Aim of the exercise
Would you please return every line from the listing that contains the word "enabled"?

#### Excerpted data ####

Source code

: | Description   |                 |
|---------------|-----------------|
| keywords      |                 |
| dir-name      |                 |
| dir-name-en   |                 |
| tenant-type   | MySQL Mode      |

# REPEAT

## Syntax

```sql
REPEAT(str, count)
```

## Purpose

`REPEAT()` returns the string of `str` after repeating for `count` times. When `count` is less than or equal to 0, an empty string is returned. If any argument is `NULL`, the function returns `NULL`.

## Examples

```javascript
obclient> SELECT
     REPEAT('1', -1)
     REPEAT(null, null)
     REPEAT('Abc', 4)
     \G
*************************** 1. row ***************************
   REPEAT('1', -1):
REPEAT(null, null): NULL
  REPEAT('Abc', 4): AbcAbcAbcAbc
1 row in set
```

####
#### Excerpted data ####

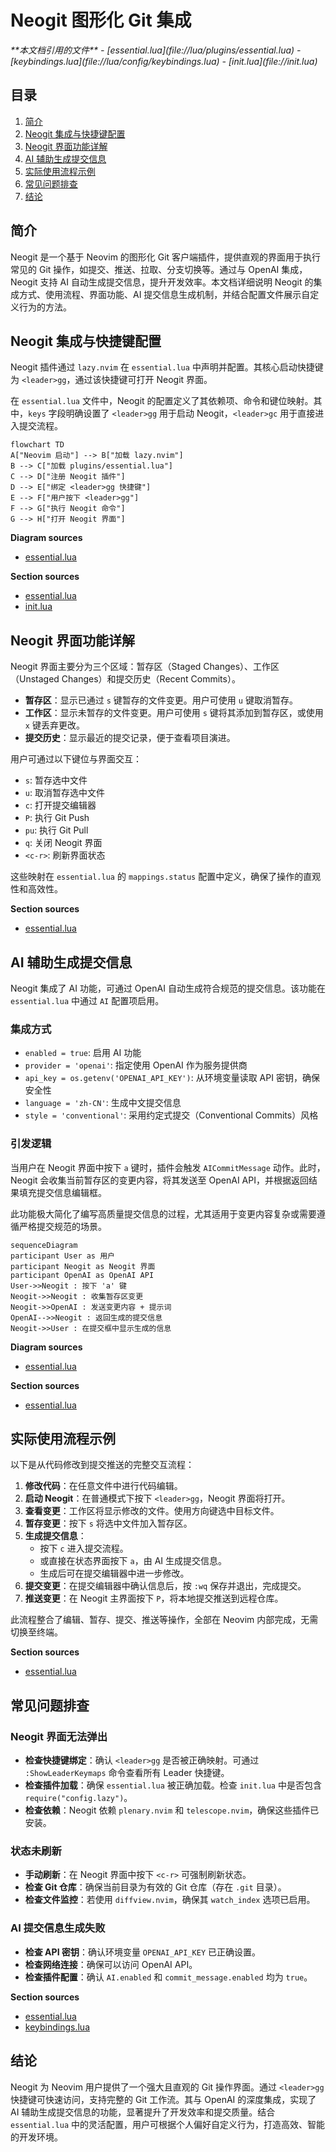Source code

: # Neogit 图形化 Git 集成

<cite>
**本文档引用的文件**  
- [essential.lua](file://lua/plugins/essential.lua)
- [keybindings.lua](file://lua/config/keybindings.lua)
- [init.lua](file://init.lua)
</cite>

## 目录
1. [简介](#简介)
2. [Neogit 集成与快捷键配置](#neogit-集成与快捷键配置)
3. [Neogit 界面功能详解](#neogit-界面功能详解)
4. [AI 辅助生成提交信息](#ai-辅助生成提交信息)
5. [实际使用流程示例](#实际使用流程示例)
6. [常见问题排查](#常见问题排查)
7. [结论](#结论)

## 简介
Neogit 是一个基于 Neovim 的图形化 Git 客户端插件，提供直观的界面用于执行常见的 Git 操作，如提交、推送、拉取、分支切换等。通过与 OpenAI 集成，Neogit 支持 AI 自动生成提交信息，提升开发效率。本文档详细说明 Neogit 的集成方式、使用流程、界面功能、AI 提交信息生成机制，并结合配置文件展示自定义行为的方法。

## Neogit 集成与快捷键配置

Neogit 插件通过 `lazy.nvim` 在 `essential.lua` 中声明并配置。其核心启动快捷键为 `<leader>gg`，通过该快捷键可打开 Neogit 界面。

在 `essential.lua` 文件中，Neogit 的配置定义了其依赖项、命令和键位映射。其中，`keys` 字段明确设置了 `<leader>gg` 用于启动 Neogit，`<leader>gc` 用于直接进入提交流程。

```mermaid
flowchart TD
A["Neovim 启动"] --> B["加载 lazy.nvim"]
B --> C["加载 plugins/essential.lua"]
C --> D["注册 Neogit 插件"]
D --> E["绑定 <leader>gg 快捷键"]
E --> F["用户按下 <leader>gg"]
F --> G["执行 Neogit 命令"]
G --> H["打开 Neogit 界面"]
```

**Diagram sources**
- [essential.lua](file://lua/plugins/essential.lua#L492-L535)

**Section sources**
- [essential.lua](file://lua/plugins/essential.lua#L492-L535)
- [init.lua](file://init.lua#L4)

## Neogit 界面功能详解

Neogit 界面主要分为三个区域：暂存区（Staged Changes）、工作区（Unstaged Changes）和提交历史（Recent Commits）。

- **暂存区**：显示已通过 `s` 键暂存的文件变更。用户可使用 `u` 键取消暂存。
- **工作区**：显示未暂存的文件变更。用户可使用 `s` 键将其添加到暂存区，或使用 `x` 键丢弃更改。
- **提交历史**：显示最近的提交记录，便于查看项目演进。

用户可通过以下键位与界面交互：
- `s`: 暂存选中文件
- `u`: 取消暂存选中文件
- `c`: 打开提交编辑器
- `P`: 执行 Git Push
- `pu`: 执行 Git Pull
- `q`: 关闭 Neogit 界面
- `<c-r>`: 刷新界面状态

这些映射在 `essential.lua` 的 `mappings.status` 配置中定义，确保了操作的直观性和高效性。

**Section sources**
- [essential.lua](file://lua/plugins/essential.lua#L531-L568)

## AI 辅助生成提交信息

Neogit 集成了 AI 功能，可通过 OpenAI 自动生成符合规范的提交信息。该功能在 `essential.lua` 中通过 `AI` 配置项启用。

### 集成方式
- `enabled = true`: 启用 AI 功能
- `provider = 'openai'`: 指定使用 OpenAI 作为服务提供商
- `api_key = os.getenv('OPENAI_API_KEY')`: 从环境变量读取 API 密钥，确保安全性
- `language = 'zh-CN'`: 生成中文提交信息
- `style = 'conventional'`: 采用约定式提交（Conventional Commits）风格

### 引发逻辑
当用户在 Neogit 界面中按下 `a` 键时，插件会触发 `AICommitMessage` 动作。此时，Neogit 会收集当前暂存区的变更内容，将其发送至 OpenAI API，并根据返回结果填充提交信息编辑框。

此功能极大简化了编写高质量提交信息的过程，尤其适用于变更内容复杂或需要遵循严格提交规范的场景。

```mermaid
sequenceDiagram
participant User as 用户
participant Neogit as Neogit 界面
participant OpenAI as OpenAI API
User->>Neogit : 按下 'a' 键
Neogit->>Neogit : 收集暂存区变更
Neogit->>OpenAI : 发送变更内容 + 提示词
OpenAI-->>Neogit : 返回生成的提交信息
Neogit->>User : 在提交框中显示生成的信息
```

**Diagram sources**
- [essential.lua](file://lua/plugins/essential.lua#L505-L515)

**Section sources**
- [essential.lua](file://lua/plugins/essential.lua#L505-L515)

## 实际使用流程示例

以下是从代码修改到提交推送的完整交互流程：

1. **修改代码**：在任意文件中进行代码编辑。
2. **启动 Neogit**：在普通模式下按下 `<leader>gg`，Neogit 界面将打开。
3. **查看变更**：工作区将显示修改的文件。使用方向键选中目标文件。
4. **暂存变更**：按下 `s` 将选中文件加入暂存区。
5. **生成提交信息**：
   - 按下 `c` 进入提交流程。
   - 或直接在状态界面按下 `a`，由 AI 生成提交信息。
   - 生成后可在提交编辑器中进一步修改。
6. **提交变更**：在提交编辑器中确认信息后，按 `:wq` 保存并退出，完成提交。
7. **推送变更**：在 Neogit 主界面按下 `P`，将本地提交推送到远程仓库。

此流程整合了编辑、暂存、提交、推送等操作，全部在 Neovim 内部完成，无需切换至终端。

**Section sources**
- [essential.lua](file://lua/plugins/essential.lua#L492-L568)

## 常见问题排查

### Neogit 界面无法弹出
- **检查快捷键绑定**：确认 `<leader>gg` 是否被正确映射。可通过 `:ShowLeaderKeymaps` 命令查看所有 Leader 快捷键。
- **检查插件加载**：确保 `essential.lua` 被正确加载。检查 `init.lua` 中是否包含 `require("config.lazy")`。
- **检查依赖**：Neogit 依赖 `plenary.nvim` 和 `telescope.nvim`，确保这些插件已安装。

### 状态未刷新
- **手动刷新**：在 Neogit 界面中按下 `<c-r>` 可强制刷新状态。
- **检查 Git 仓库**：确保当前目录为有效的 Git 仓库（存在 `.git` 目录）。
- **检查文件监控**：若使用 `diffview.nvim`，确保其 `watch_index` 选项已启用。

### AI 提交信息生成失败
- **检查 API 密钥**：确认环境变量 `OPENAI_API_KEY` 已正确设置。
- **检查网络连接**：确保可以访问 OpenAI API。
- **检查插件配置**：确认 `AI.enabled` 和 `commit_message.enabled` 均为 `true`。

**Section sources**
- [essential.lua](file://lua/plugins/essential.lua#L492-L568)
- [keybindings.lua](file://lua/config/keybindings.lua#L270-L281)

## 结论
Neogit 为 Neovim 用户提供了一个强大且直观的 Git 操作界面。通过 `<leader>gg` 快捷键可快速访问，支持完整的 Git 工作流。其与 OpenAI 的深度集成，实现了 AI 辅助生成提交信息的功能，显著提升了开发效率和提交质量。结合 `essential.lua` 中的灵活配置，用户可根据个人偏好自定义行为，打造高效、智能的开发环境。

####

Output of the task
- `enabled = true`: 启用 AI 功能
- **检查插件配置**：确认 `AI.enabled` 和 `commit_message.enabled` 均为 `true`。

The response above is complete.